Yesterday, local blog Unsuck DC Metro got its hands on a copy of the report. Rather than reading the report closely and reporting its analysis, this anti-Metro blog saw warnings in the report about brake issues and drew some damning conclusions.

Unsuck DC Metro reported that WMATA knew about, and ignored, problems that caused the October 30th escalator brake failure at L’Enfant Plaza that injured several people. This prompted much Metro bashing and a PR nightmare for Metro.

The reality, however, is that WMATA didn’t ignore brake warnings. Their mistakes were to keep the report a secret, and to continually avoid a real prioritization of safety fixes.

As WMATA’s press relations made clear in the comment thread, Metro announced on Oct. 14th that it would test the brake issues identified by the consultant in November.

This showcases the folly of WMATA’s consistent practice of refusing to divulge consultant reports that are paid for with taxpayer money, and providing the public PowerPoint summaries instead. This practice creates the appearance of a cover-up, and undermines credible bloggers and journalists who try to produce thorough and fair accounts of Metro activities.

If WMATA had released the report when Ann Scott Tyson of the Post and I asked for it, yesterday’s flare-up wouldn’t have happened. Instead, Greater Greater Washington would have provided a fair and thorough assessment of the report.

Now that we have it, how is that report?

Quite simply, the escalator report is not well done. It doesn’t specify the specific goal of the audit, and ends up being a grab-bag of several findings, many positive and many negative.

It’s understandable, as a result, why the escalator issues didn’t make it into Sarles’ PowerPoint summary of the report. If the brake issues were a real concern to the consultant, the report certainly doesn’t reflect that. They are buried between recommendations for better housekeeping and for better training in the Maintenance Management System.

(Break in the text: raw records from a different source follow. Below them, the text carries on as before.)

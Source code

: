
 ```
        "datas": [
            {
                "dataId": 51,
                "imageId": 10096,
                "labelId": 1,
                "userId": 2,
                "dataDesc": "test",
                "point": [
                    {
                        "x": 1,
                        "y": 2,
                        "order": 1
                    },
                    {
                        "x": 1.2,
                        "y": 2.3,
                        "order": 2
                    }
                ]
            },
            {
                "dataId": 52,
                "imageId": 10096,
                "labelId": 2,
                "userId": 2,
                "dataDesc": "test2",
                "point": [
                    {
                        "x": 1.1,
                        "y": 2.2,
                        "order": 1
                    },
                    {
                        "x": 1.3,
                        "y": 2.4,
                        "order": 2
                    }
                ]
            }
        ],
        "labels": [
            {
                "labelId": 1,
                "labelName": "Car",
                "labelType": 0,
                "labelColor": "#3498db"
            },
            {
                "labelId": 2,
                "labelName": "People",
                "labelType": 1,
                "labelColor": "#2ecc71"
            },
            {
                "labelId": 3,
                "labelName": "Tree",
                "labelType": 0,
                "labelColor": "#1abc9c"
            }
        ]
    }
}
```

Which of the negative findings contribute to downtime? Which contribute to risk of injury? What priority should be placed on addressing which findings given their relative contributions to downtime or risk of injury? None of these questions are remotely answered in the report.

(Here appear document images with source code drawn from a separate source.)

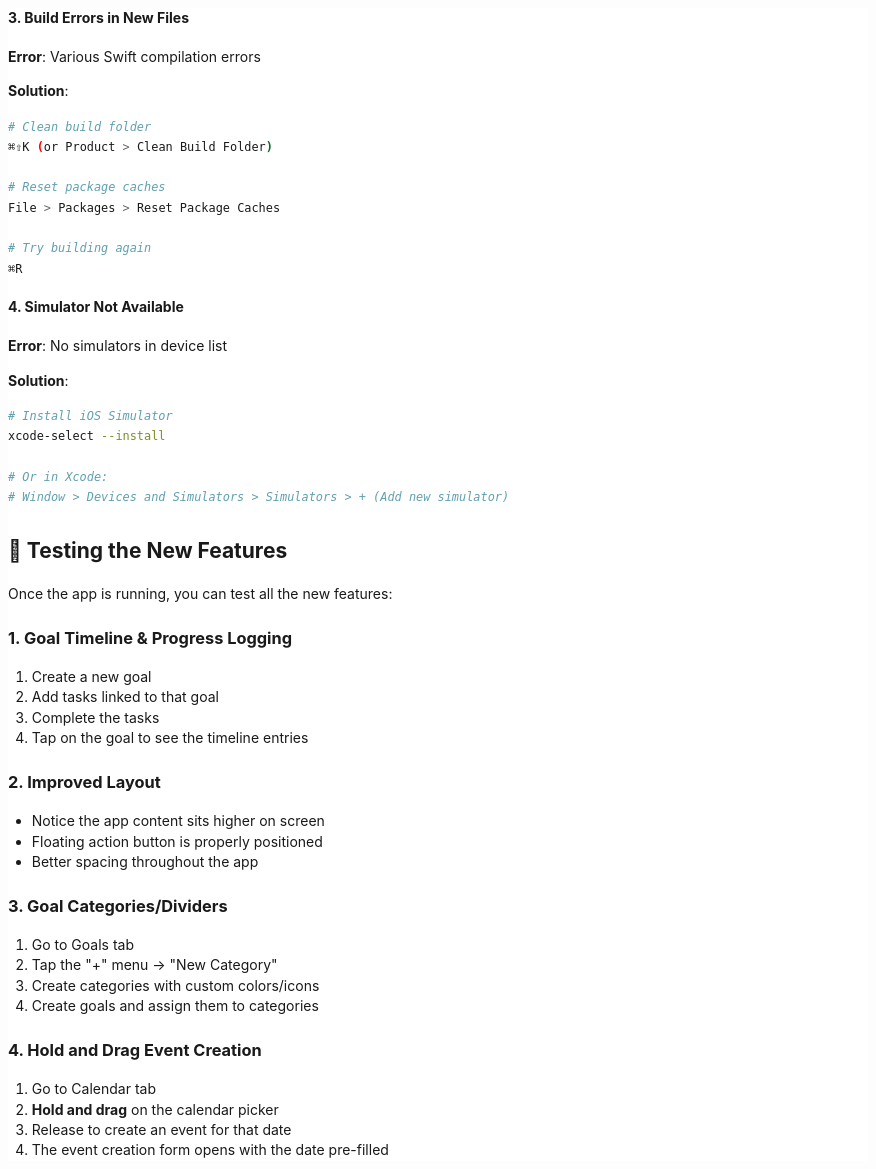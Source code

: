 #### 3. **Build Errors in New Files**
**Error**: Various Swift compilation errors

**Solution**:
```bash
# Clean build folder
⌘⇧K (or Product > Clean Build Folder)

# Reset package caches
File > Packages > Reset Package Caches

# Try building again
⌘R
```

#### 4. **Simulator Not Available**
**Error**: No simulators in device list

**Solution**:
```bash
# Install iOS Simulator
xcode-select --install

# Or in Xcode:
# Window > Devices and Simulators > Simulators > + (Add new simulator)
```

## 🎯 Testing the New Features

Once the app is running, you can test all the new features:

### **1. Goal Timeline & Progress Logging**
1. Create a new goal
2. Add tasks linked to that goal
3. Complete the tasks
4. Tap on the goal to see the timeline entries

### **2. Improved Layout**
- Notice the app content sits higher on screen
- Floating action button is properly positioned
- Better spacing throughout the app

### **3. Goal Categories/Dividers**
1. Go to Goals tab
2. Tap the "+" menu → "New Category"
3. Create categories with custom colors/icons
4. Create goals and assign them to categories

### **4. Hold and Drag Event Creation**
1. Go to Calendar tab
2. **Hold and drag** on the calendar picker
3. Release to create an event for that date
4. The event creation form opens with the date pre-filled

As we said when the audit was completed, Sarles should be able to report to the Board something like this:

We’re at 90% now. We’ve found these internal issues and will fix them. These contribute to (say) 20% of downtime so that will get us to 92%. If we allocate some of our capital dollars to escalator repair, we can get to (say) 96% by addressing additional causes of 40% of downtime.

But this report doesn’t enable Sarles to say anything like this.

This gets to the heart of the real problems facing Metro. As we have repeated on several occasions, Metro’s fundamental flaw in both maintenance and safety is its inability to proactively prioritize action items based on how much an issue contributes to downtime or risk of injury.

Instead, Metro creates grab-bags of good ideas, pursues them in no particular order, and then when a major incident occurs reactively spends mountains of money addressing the immediate causes of that incident. Metro is doing the same here, by now testing the brakes on every escalator in the system.

The recommendations in Vital Signs, the NTSB recommendations and the elevator/escalator recommendations in this report are all unprioritized grab-bags of good, yet unvalidated, ideas for improving performance and safety.

If this feels like less of a smoking gun than the negligence that Unsuck DC Metro is claiming, then email your WMATA Board member asking them if they know what the top 10 causes of downtime and injury are in Metro’s system. They won’t know.

That’s a smoking gun. And it also gets to the real problem, which is what we should be trying to do as bloggers.

I would hope that this prompts Metro to start releasing reports that are procured with taxpayer dollars. They can start with the Corporate Executive Board survey of Metro workers regarding the safety culture and the Booz Allen Hamilton assessment of the skills needed at Metro to run a hazard management system.

Ken Archer is CTO of a software firm in Tysons Corner. He commutes to Tysons by bus from his home in Georgetown, where he lives with his wife and son.  Ken completed a Masters degree in Philosophy from The Catholic University of America.